New Delhi/Thiruvananthapuram: Senior Congress leader Shashi Tharoor on Thursday dismissed the BJP's claim of a strong performance in south India in the Lok Sabha polls as a product of its "propaganda mill", and said the narratives that the ruling party harps on in the north such as communalism, religious division and nativist social cleavages, do not pass muster there.
Tharoor took a swipe at the BJP over its aggressive southern pitch, saying that for a party that claims to be focused on 'vikas (development), the region that actually enjoys the highest 'vikas' in real terms is the least receptive to the BJP's agenda.
In an interview with PTI, he also said the quest for dominance of "Hindi, Hindutva, Hindustan" is indeed, the most dangerous threat to the foundations of our plural consciousness. The Congress leader, however, stressed that Indian secularism is intertwined in the DNA of the country's culture and it will not disappear so easily.
On whether it was a make or break election for secularism, the Congress leader said, "No, because the forces of national unity have always prevailed over earlier challenges to India's essential secularism." Tharoor, however, said this Lok Sabha election is a vital phase in the ongoing battle for India's soul.
On suggestions that there is a Ram temple wave in the country which could benefit the BJP, the Congress Working Committee member said, "The BJP's politicisation of religion went too far when the PM performed the pran pratishtha at the Ram Mandir in Ayodhya, for which he is clearly not qualified.
"As a lifelong devotee of Ram, whose picture always adorns a central place in the puja room at my home, I have every right to ask why I should surrender my Ram to the BJP. Who gave the copyright on Lord Ram to the BJP?" Tharoor said.
However, the forecasts of a Ram Mandir wave considerably overstate the case, he said.
The voters know the importance of substantive issues -- unemployment, price rise and communal hatred being key among them -- and they realise those are the responsibilities of the Union government, Tharoor said.
People elect a government to look after their welfare, not just their religion, and if they vote in their self-interest they will vote the BJP out of office, he said.
Tharoor, who is seeking a record fourth term from Kerala's Thiruvananthapuram, said there is no doubt that the BJP is trying to make inroads into the South and Prime Minister Modi's recent "peregrinations" in the region are a clear indication of that.
Since they have peaked everywhere else in 2019, this is the only region left where they hope they can grow, he noted.

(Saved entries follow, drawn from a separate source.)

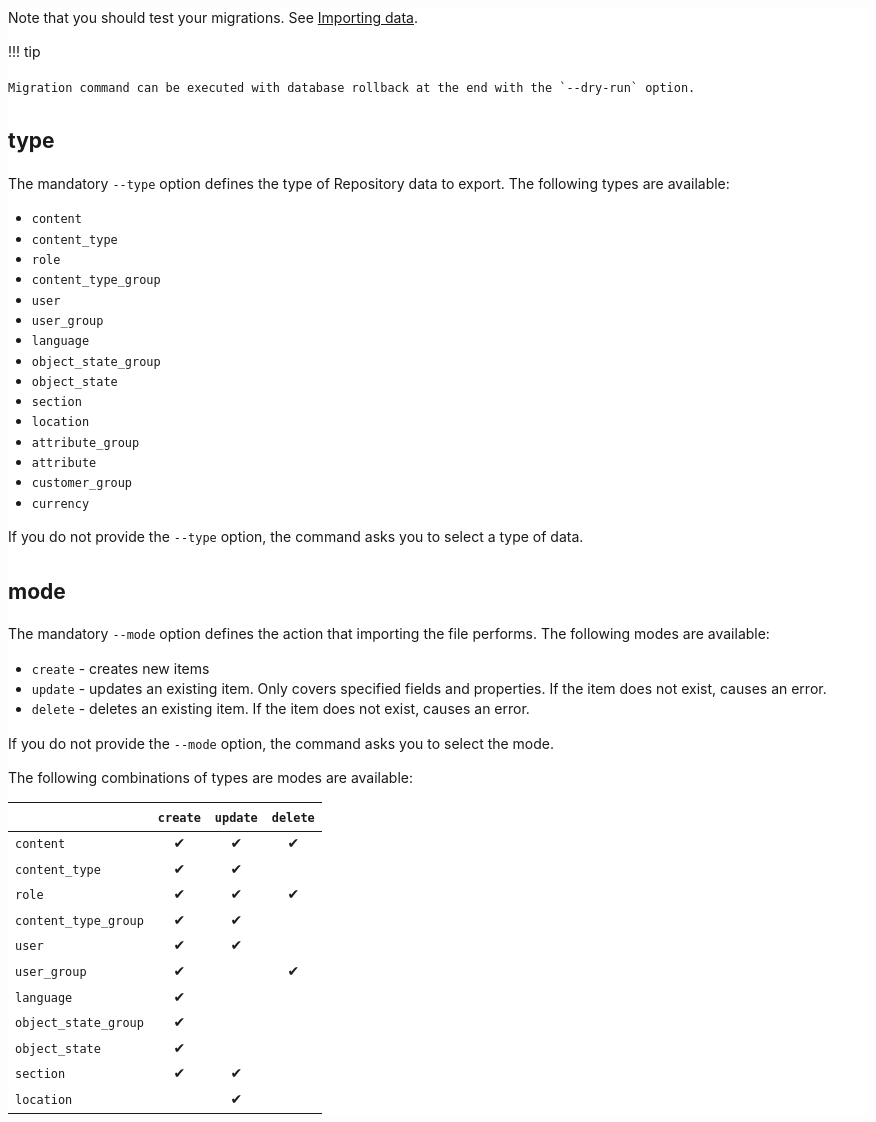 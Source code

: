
 ```yaml
```

Note that you should test your migrations. See [Importing data](importing_data.md).

!!! tip

    Migration command can be executed with database rollback at the end with the `--dry-run` option.

## type

The mandatory `--type` option defines the type of Repository data to export.
The following types are available:

- `content`
- `content_type`
- `role`
- `content_type_group`
- `user`
- `user_group`
- `language`
- `object_state_group`
- `object_state`
- `section`
- `location`
- `attribute_group`
- `attribute`
- `customer_group`
- `currency`

If you do not provide the `--type` option, the command asks you to select a type of data.

## mode

The mandatory `--mode` option defines the action that importing the file performs.
The following modes are available:

- `create` - creates new items
- `update` - updates an existing item. Only covers specified fields and properties. If the item does not exist, causes an error.
- `delete` - deletes an existing item. If the item does not exist, causes an error.

If you do not provide the `--mode` option, the command asks you to select the mode.

The following combinations of types are modes are available:

||`create`|`update`|`delete`|
|---|:---:|:---:|:---:|
|`content`|&#10004;|&#10004;|&#10004;|
|`content_type`|&#10004;|&#10004;||
|`role`|&#10004;|&#10004;|&#10004;|
|`content_type_group`|&#10004;|&#10004;||
|`user`|&#10004;|&#10004;||
|`user_group`|&#10004;||&#10004;|
|`language`|&#10004;|||
|`object_state_group`|&#10004;|||
|`object_state`|&#10004;|||
|`section`|&#10004;|&#10004;||
|`location`||&#10004;||
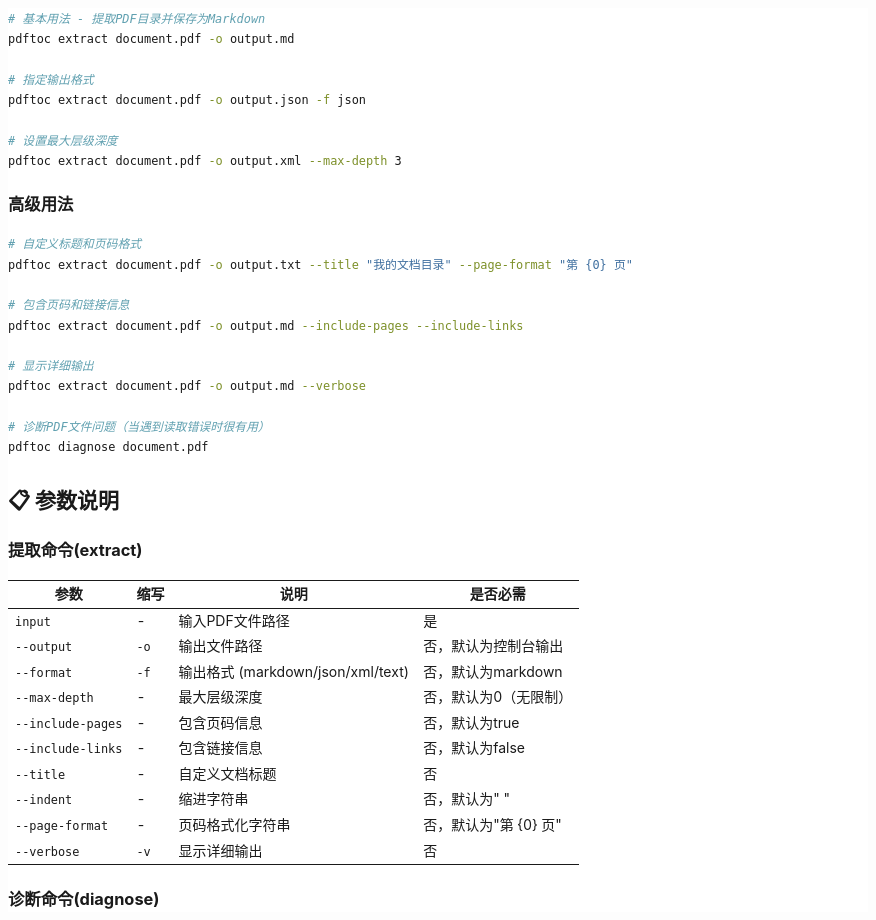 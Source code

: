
 ```bash
# 基本用法 - 提取PDF目录并保存为Markdown
pdftoc extract document.pdf -o output.md

# 指定输出格式
pdftoc extract document.pdf -o output.json -f json

# 设置最大层级深度
pdftoc extract document.pdf -o output.xml --max-depth 3
```

### 高级用法

```bash
# 自定义标题和页码格式
pdftoc extract document.pdf -o output.txt --title "我的文档目录" --page-format "第 {0} 页"

# 包含页码和链接信息
pdftoc extract document.pdf -o output.md --include-pages --include-links

# 显示详细输出
pdftoc extract document.pdf -o output.md --verbose

# 诊断PDF文件问题（当遇到读取错误时很有用）
pdftoc diagnose document.pdf
```

## 📋 参数说明

### 提取命令(extract)

| 参数 | 缩写 | 说明 | 是否必需 |
| --- | --- | --- | --- |
| `input` | - | 输入PDF文件路径 | 是 |
| `--output` | `-o` | 输出文件路径 | 否，默认为控制台输出 |
| `--format` | `-f` | 输出格式 (markdown/json/xml/text) | 否，默认为markdown |
| `--max-depth` | - | 最大层级深度 | 否，默认为0（无限制） |
| `--include-pages` | - | 包含页码信息 | 否，默认为true |
| `--include-links` | - | 包含链接信息 | 否，默认为false |
| `--title` | - | 自定义文档标题 | 否 |
| `--indent` | - | 缩进字符串 | 否，默认为"  " |
| `--page-format` | - | 页码格式化字符串 | 否，默认为"第 {0} 页" |
| `--verbose` | `-v` | 显示详细输出 | 否 |

### 诊断命令(diagnose)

Asked about the BJP's claim that its performance in southern states will be exemplary, Tharoor said, "The claim of an 'exemplary' performance is yet another product of the BJP's propaganda mill." Aside from national schemes that are applicable anywhere, the BJP has literally nothing to point to in Kerala in their ten years of rule, he claimed.
"They made three promises to the state and broke all of them. They promised Kerala an AIIMS; no AIIMS has come. Their AYUSH minister, in response to me, promised us a National University of Ayurveda; they established it in Gujarat instead. In their Budget of 2015-16, they explicitly accepted my request to upgrade the National Institute of Speech and Hearing in Thiruvananthapuram to a National University for Disability Studies. Despite this solemn commitment in Parliament, when they established such a University, they decided to do so in the North-East," Tharoor said.
"After three broken promises', a batting average of zero, which is apparently their idea of 'exemplary' performance' why would any Keralite trust any promise by the BJP?" he said.
Tharoor said there is a need to understand why Modi's BJP has little to no appeal in the South.
He said investor interest in India is dictated, in many ways, by the openness of a society, education and literacy levels and maintenance of social harmony, in all of which the South scores highly.
"Our society has been shaped in an environment where decades of social reforms have led to a flowering of civic consciousness among followers of the three major religions: Hinduism, Islam and Christianity.
"Our history has also been different: for instance, Kerala has welcomed followers of every faith here for millennia, and all have come in peace and not by the sword. So the narratives that the BJP harps on in the North - communalism, religious division, chips on the shoulder about history, nativist social cleavages - don't pass muster here," Tharoor said.
On the BJP accusing the opposition of creating a North-South divide, Tharoor said if anyone has been dividing the country on communal, linguistic or regional issues, including the so-called North-South divide, it is the BJP.
"Their arrogation of more funds to the Union government and starving states ruled by non-BJP parties has created major concerns. If this government is somehow voted to power again, which I do not expect, there are real fears of how they will handle the South after the 91st Amendment lapses in 2026, and they initiate their project of increasing Lok Sabha seats for Hindi heartland," he said.
"Do they have a sensible policy response when the South questions them on whether it is being punished for doing a good job in human development and family planning? In their quest for absolute power, will they give themselves a two-thirds majority by gerrymandering constituencies, and leave the South feeling disempowered?" he said.